Better Life is an upcoming American independent satirical science fiction dark comedy film written and directed by Jessica Liu in her feature length debut. The cast includes Jim Lau, Valerie Loo, Randall Park, Ming-Na Wen, Joel Kim Booster, Margaret Cho and Yao.

==Premise==
A father hopes to help his unemployed daughter have a better life through a new medical procedure.

==Cast==
- Jim Lau
- Valerie Loo
- Randall Park
- Ming-Na Wen
- Joel Kim Booster
- Margaret Cho
- Anirudh Pisharody
- Yao
- Fivel Stewart
- Kelly McCormack
- Christine Ko
- Tim Chiou
- Sophia Xu
- Rodney J. Hobbs
- Mel Mehrabian
- Cassandra Blair
- Chris Cortez
- Lacey Claire Rogers
- Homie Doroodian
- Nick Rutherford

==Production==
The film is written and directed by Jessica Liu in her feature length debut, and follows her short film of the same name. It is produced by Annie Huang and Samantha Gao.

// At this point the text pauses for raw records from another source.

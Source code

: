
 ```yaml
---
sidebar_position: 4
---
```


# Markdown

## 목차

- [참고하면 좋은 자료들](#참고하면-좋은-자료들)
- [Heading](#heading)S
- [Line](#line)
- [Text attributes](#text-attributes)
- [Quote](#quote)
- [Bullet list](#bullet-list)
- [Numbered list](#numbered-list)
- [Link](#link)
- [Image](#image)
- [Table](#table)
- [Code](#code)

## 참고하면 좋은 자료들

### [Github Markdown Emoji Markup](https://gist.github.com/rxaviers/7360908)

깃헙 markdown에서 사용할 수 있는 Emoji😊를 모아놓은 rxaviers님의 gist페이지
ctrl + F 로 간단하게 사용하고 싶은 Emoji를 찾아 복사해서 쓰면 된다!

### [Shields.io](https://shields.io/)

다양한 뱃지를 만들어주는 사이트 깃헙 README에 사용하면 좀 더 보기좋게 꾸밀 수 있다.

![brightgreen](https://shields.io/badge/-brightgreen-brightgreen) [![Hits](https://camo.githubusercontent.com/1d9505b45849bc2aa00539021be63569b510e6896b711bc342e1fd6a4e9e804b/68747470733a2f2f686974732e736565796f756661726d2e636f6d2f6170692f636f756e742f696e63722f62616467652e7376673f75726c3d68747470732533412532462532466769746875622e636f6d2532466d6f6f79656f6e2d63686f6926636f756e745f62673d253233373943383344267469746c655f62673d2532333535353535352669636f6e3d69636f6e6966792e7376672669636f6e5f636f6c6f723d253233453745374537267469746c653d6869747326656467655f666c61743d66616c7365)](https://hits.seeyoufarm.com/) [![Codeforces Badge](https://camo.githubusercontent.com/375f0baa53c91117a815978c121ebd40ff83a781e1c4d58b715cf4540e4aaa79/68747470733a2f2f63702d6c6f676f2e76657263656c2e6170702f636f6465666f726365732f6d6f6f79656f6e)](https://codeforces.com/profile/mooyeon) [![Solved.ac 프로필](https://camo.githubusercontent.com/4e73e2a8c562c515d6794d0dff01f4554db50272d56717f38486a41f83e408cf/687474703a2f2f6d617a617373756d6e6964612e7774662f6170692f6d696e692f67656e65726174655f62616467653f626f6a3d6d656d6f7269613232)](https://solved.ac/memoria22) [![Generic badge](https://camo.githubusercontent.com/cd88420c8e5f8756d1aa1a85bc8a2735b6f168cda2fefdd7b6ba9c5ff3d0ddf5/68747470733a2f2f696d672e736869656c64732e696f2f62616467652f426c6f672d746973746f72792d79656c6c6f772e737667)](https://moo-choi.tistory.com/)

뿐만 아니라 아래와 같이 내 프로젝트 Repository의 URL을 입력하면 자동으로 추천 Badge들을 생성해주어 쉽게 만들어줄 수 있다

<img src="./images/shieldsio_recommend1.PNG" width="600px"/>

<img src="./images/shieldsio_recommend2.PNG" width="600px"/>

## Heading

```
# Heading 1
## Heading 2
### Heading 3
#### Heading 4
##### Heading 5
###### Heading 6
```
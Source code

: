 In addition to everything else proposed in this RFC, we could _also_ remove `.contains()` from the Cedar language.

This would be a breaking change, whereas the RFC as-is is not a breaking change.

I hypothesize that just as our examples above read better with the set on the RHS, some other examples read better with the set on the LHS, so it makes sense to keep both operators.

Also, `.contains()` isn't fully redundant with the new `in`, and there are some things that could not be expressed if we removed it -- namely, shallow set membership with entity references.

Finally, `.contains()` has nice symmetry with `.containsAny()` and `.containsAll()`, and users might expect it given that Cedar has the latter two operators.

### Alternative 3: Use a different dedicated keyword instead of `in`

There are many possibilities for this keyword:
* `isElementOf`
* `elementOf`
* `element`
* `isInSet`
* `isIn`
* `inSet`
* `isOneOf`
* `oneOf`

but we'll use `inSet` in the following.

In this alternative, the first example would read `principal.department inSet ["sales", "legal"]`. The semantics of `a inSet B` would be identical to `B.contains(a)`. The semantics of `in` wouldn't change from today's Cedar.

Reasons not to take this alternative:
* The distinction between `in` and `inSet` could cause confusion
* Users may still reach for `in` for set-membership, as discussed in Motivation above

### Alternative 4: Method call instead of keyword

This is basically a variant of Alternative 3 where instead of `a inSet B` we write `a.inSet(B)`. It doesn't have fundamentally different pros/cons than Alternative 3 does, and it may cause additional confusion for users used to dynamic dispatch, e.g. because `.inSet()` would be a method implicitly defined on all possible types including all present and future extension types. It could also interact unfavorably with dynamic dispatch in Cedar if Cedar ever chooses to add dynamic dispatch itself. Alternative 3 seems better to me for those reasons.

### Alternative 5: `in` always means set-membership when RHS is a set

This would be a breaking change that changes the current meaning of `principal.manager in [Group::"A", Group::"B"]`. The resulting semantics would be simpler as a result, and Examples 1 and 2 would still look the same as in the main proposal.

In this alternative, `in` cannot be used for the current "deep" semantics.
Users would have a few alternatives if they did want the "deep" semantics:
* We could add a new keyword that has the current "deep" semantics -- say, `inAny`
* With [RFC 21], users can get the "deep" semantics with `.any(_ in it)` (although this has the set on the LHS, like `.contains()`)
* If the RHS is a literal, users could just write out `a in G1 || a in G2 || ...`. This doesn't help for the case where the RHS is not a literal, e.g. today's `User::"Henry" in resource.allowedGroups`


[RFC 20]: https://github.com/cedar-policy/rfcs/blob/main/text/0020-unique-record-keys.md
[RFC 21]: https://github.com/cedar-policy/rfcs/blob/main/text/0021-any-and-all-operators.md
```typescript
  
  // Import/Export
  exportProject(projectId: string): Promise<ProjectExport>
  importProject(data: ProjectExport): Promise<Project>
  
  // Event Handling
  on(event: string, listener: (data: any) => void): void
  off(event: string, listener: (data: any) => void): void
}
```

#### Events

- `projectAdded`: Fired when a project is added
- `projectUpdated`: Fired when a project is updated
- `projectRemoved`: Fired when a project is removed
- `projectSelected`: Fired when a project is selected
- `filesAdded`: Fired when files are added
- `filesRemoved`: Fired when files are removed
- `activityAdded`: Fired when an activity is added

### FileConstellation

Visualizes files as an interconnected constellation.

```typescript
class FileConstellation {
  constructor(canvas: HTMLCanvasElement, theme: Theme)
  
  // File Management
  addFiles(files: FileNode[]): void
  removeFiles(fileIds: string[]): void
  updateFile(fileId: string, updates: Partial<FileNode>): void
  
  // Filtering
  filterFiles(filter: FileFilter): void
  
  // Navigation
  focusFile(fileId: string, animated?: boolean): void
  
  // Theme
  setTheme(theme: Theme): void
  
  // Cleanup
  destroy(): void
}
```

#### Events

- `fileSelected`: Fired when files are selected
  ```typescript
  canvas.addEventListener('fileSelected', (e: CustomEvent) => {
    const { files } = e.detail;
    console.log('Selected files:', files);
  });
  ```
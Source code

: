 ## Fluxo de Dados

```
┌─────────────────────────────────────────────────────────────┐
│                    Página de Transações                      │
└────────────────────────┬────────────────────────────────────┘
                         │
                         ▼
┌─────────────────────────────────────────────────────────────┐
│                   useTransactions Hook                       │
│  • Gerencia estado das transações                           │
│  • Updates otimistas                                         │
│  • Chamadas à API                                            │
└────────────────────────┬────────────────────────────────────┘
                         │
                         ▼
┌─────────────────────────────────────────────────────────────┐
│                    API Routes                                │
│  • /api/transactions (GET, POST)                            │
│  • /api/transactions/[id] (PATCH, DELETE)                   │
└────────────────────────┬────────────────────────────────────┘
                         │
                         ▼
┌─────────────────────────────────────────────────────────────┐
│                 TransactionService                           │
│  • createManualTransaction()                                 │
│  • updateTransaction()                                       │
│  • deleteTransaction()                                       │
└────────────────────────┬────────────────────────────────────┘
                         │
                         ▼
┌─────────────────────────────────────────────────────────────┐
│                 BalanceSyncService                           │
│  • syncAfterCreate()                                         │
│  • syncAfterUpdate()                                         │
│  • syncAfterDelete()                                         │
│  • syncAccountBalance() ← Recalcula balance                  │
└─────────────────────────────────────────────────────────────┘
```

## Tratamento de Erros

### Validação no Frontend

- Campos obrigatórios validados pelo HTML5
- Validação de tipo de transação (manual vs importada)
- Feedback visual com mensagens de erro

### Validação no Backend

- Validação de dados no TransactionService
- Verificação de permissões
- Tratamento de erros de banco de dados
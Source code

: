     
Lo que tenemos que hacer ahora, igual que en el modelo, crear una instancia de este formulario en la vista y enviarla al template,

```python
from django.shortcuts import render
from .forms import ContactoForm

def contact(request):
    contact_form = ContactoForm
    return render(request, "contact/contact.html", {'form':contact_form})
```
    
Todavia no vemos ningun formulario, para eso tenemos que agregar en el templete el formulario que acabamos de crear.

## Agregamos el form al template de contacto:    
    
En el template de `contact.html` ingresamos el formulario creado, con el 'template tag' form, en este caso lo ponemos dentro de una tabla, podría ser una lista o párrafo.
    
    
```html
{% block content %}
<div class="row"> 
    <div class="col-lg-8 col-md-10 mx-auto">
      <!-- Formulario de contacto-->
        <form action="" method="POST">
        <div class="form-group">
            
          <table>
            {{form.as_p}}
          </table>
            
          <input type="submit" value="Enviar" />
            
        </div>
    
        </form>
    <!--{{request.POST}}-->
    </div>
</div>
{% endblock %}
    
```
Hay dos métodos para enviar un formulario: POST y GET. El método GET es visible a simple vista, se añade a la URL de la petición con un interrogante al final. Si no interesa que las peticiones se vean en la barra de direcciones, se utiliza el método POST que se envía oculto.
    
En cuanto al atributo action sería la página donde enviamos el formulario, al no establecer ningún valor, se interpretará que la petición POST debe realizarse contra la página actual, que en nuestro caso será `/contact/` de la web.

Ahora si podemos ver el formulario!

The cast is led by Jim Lau, Valerie Loo, Randall Park, Ming-Na Wen, Joel Kim Booster, Margaret Cho, Anirudh Pisharody and Yao. The cast also includes Fivel Stewart, Kelly McCormack, Christine Ko and Tim Chiou, with Sophia Xu, Rodney J. Hobbs, Mel Mehrabian, Cassandra Blair, Chris Cortez, Lacey Claire Rogers, Homie Doroodian, and Nick Rutherford.

Principal photography took place in Los Angeles in September 2025 and was completed by the following month.